#### What the exercise asks:
Keyword search on "switch": report each line of the records that contains it.
[[ Input open ]]
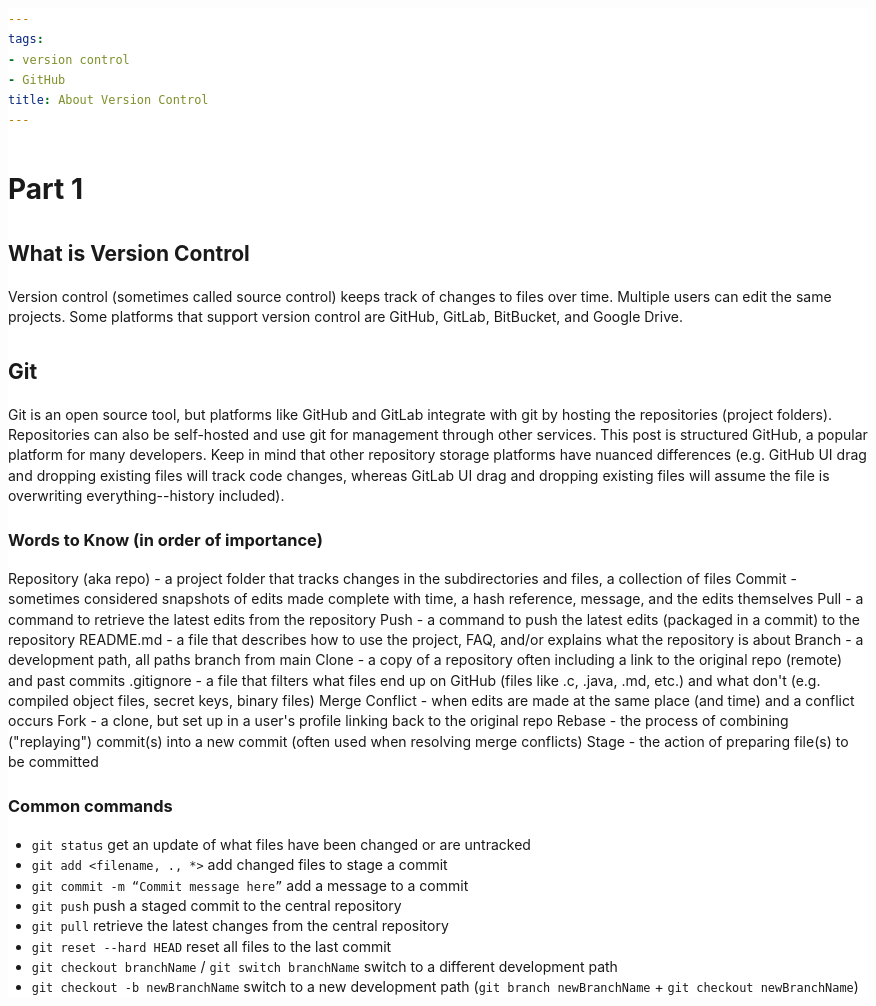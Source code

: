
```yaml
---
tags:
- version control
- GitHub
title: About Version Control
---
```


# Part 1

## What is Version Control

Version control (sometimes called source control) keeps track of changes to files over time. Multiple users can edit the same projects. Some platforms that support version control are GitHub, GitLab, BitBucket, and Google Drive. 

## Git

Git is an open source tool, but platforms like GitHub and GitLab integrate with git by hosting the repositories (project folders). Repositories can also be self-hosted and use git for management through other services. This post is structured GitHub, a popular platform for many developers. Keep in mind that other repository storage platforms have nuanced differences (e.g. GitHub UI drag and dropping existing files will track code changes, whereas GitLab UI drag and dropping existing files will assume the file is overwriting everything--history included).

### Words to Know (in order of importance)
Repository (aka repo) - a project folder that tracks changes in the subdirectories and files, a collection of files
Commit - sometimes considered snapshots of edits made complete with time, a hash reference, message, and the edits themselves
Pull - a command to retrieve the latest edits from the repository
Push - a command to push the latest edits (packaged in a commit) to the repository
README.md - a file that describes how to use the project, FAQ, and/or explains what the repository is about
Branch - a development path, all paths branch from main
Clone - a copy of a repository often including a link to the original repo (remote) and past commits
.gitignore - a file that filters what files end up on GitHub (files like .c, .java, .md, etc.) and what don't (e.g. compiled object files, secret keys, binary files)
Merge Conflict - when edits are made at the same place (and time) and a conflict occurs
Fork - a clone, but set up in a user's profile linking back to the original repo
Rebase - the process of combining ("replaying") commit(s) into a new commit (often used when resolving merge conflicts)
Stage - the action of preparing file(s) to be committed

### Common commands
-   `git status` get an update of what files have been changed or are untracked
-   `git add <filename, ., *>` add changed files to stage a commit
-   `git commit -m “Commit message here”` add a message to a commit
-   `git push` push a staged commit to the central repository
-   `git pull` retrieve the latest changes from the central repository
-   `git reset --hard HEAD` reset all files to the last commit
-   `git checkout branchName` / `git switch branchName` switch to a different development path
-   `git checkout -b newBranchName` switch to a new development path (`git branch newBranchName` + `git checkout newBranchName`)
[[ Input closed ]]
#### Answer to the problem:
-   `git checkout branchName` / `git switch branchName` switch to a different development path
-   `git checkout -b newBranchName` switch to a new development path (`git branch newBranchName` + `git checkout newBranchName`)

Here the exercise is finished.